I'm trying to write my own context-free-grammar specification, to associate with the rules of my lexer/parser. It is meant to be similar to that of ANTLR's, where upper-case identifiers classify as a Lexer rule and lower-case identifiers classify as a Parser rule. It is meant to accept any combination of string literals and/or regular expressions for lexer rules, and any combination of lexer/regex rules and/or other parser identifiers for parser rules.

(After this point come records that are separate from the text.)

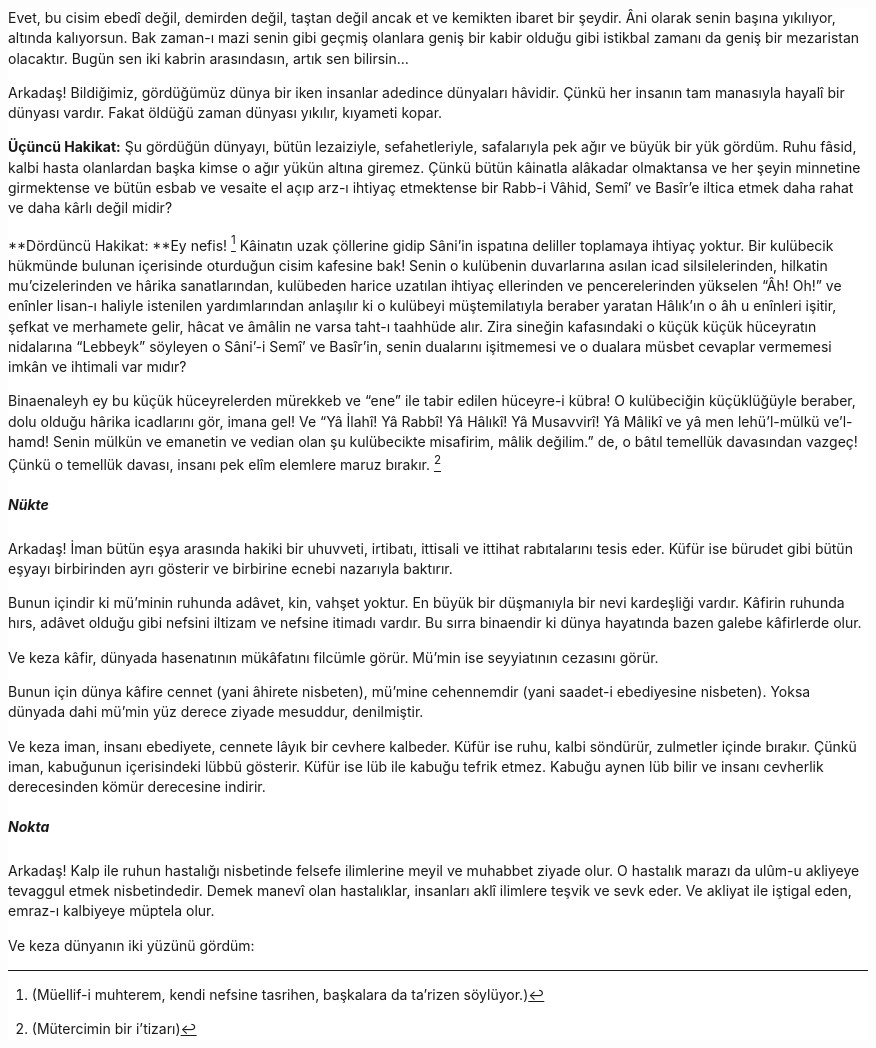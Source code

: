 Evet, bu cisim ebedî değil, demirden değil, taştan değil ancak et ve kemikten ibaret bir şeydir. Âni olarak senin başına yıkılıyor, altında kalıyorsun. Bak zaman-ı mazi senin gibi geçmiş olanlara geniş bir kabir olduğu gibi istikbal zamanı da geniş bir mezaristan olacaktır. Bugün sen iki kabrin arasındasın, artık sen bilirsin…

Arkadaş! Bildiğimiz, gördüğümüz dünya bir iken insanlar adedince dünyaları hâvidir. Çünkü her insanın tam manasıyla hayalî bir dünyası vardır. Fakat öldüğü zaman dünyası yıkılır, kıyameti kopar.

**Üçüncü Hakikat:** Şu gördüğün dünyayı, bütün lezaiziyle, sefahetleriyle, safalarıyla pek ağır ve büyük bir yük gördüm. Ruhu fâsid, kalbi hasta olanlardan başka kimse o ağır yükün altına giremez. Çünkü bütün kâinatla alâkadar olmaktansa ve her şeyin minnetine girmektense ve bütün esbab ve vesaite el açıp arz-ı ihtiyaç etmektense bir Rabb-i Vâhid, Semî’ ve Basîr’e iltica etmek daha rahat ve daha kârlı değil midir?

**Dördüncü Hakikat: **Ey nefis! [^Hâşiye1] Kâinatın uzak çöllerine gidip Sâni’in ispatına deliller toplamaya ihtiyaç yoktur. Bir kulübecik hükmünde bulunan içerisinde oturduğun cisim kafesine bak! Senin o kulübenin duvarlarına asılan icad silsilelerinden, hilkatin mu’cizelerinden ve hârika sanatlarından, kulübeden harice uzatılan ihtiyaç ellerinden ve pencerelerinden yükselen “Âh! Oh!” ve enînler lisan-ı haliyle istenilen yardımlarından anlaşılır ki o kulübeyi müştemilatıyla beraber yaratan Hâlık’ın o âh u enînleri işitir, şefkat ve merhamete gelir, hâcat ve âmâlin ne varsa taht-ı taahhüde alır. Zira sineğin kafasındaki o küçük küçük hüceyratın nidalarına “Lebbeyk” söyleyen o Sâni’-i Semî’ ve Basîr’in, senin dualarını işitmemesi ve o dualara müsbet cevaplar vermemesi imkân ve ihtimali var mıdır?

Binaenaleyh ey bu küçük hüceyrelerden mürekkeb ve “ene” ile tabir edilen hüceyre-i kübra! O kulübeciğin küçüklüğüyle beraber, dolu olduğu hârika icadlarını gör, imana gel! Ve “Yâ İlahî! Yâ Rabbî! Yâ Hâlıkî! Yâ Musavvirî! Yâ Mâlikî ve yâ men lehü’l-mülkü ve’l-hamd! Senin mülkün ve emanetin ve vedian olan şu kulübecikte misafirim, mâlik değilim.” de, o bâtıl temellük davasından vazgeç! Çünkü o temellük davası, insanı pek elîm elemlere maruz bırakır. [^Hâşiye2]

##### Nükte
Arkadaş! İman bütün eşya arasında hakiki bir uhuvveti, irtibatı, ittisali ve ittihat rabıtalarını tesis eder. Küfür ise bürudet gibi bütün eşyayı birbirinden ayrı gösterir ve birbirine ecnebi nazarıyla baktırır.

Bunun içindir ki mü’minin ruhunda adâvet, kin, vahşet yoktur. En büyük bir düşmanıyla bir nevi kardeşliği vardır. Kâfirin ruhunda hırs, adâvet olduğu gibi nefsini iltizam ve nefsine itimadı vardır. Bu sırra binaendir ki dünya hayatında bazen galebe kâfirlerde olur.

Ve keza kâfir, dünyada hasenatının mükâfatını filcümle görür. Mü’min ise seyyiatının cezasını görür.

Bunun için dünya kâfire cennet (yani âhirete nisbeten), mü’mine cehennemdir (yani saadet-i ebediyesine nisbeten). Yoksa dünyada dahi mü’min yüz derece ziyade mesuddur, denilmiştir.

Ve keza iman, insanı ebediyete, cennete lâyık bir cevhere kalbeder. Küfür ise ruhu, kalbi söndürür, zulmetler içinde bırakır. Çünkü iman, kabuğunun içerisindeki lübbü gösterir. Küfür ise lüb ile kabuğu tefrik etmez. Kabuğu aynen lüb bilir ve insanı cevherlik derecesinden kömür derecesine indirir.

##### Nokta
Arkadaş! Kalp ile ruhun hastalığı nisbetinde felsefe ilimlerine meyil ve muhabbet ziyade olur. O hastalık marazı da ulûm-u akliyeye tevaggul etmek nisbetindedir. Demek manevî olan hastalıklar, insanları aklî ilimlere teşvik ve sevk eder. Ve akliyat ile iştigal eden, emraz-ı kalbiyeye müptela olur.

Ve keza dünyanın iki yüzünü gördüm:


[^Hâşiye1]: (Müellif-i muhterem, kendi nefsine tasrihen, başkalara da ta’rizen söylüyor.)
[^Hâşiye2]: (Mütercimin bir i’tizarı)
[^Hâşiye3]: İhtar: Kur’an’ın delâletiyle bulduğum yola gitmek isteyen için ve ona o yolu güzelce tarif etmek için Risale-i Nur Külliyatı güzel bir tarifçidir.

Each rule in is the format of <identifier>:<expression>;

Here's an example of the grammar:

integer      : DIGIT+;        //parser rule containing at least one lexer rule
twodigits    : DIGIT DIGIT;   //parser rule containing two consecutive lexer rules
DIGIT        : [0-9];         //lexer rule containing regex
string       : '"' CHAR* '"'; //parser rule containing zero or more 
                              //  lexer rules, wrapped in two string literals
CHAR         : (LCHAR|UCHAR); //lexer rule containing two lexer rules which
                              //  will later evaluate to one of two tokens
LCHAR        : [a-z];         //lexer rule containing regex
UCHAR        : [A-Z];         //lexer rule containing regex
SPACE        : ' ';           //lexer rule containing string literal


Problem

The trouble I'm having is the ability to match the expression strings, since their contents tend to vary.
I have originally written:
([a-zA-Z0-9_]*)(?:\s*)(?:\:)(?:\s*)((?:\'?).*(?:\'?)(?:\;))
as the match rule, which does okay for a single string literal expression surrounded by single quotes, but I need to expand this to allow for multiple non-greedy string literals, and combined statements separated by any number of whitespace. I am not concerned with matching potential regex's within a matched expression, or even capturing segregated parts of the expression, as this is handled later on by a separate regex operation, so really I just need to validate identifiers and expressions...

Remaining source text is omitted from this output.